Assigned task>
Transcribe the stretch of entries below from the line with "- Identify and" through the line with "- Stay up-to-date", exactly and with both ends included; leave out all other lines.
(Data shown begins)
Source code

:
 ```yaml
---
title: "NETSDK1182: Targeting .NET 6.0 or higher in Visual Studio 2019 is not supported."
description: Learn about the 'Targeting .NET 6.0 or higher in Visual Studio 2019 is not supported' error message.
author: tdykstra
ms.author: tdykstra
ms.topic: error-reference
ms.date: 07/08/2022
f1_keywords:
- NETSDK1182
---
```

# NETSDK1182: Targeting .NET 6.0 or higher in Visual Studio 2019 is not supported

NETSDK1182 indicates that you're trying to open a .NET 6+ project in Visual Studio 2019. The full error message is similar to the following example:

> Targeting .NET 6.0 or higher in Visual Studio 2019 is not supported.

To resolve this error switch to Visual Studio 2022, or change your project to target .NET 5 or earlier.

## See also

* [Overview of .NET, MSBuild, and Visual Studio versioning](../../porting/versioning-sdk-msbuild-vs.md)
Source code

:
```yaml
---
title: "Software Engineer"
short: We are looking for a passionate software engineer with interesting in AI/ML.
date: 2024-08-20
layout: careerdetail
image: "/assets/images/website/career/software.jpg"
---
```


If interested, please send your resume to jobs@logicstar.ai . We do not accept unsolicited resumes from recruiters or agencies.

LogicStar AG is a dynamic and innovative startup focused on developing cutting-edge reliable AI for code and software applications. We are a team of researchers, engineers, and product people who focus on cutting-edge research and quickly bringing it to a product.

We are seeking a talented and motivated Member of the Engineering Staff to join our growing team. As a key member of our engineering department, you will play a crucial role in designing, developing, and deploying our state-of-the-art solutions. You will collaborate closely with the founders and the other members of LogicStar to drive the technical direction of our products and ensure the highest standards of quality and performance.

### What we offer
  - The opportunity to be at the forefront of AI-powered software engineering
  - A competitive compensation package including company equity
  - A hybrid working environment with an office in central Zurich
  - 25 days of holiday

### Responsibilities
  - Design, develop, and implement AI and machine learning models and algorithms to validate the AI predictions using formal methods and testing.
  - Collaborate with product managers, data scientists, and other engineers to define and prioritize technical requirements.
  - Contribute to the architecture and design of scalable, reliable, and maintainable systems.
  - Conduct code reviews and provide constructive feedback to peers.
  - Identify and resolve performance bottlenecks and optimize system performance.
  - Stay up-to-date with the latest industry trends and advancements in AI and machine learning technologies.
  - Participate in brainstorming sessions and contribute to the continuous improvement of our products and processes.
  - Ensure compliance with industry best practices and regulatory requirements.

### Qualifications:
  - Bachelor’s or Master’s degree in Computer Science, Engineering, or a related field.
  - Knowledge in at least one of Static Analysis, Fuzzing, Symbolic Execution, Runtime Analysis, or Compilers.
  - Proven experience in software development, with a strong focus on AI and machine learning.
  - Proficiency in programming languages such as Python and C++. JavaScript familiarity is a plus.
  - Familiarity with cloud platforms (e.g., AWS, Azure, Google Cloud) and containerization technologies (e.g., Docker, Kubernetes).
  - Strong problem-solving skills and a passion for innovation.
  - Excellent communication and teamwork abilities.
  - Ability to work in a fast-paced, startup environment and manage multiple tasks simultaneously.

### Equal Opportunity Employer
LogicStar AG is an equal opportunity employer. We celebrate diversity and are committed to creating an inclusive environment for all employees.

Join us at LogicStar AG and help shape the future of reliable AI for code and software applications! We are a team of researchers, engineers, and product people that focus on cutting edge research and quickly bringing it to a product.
(Data shown ends)
Output for this exercise>
  - Identify and resolve performance bottlenecks and optimize system performance.
  - Stay up-to-date with the latest industry trends and advancements in AI and machine learning technologies.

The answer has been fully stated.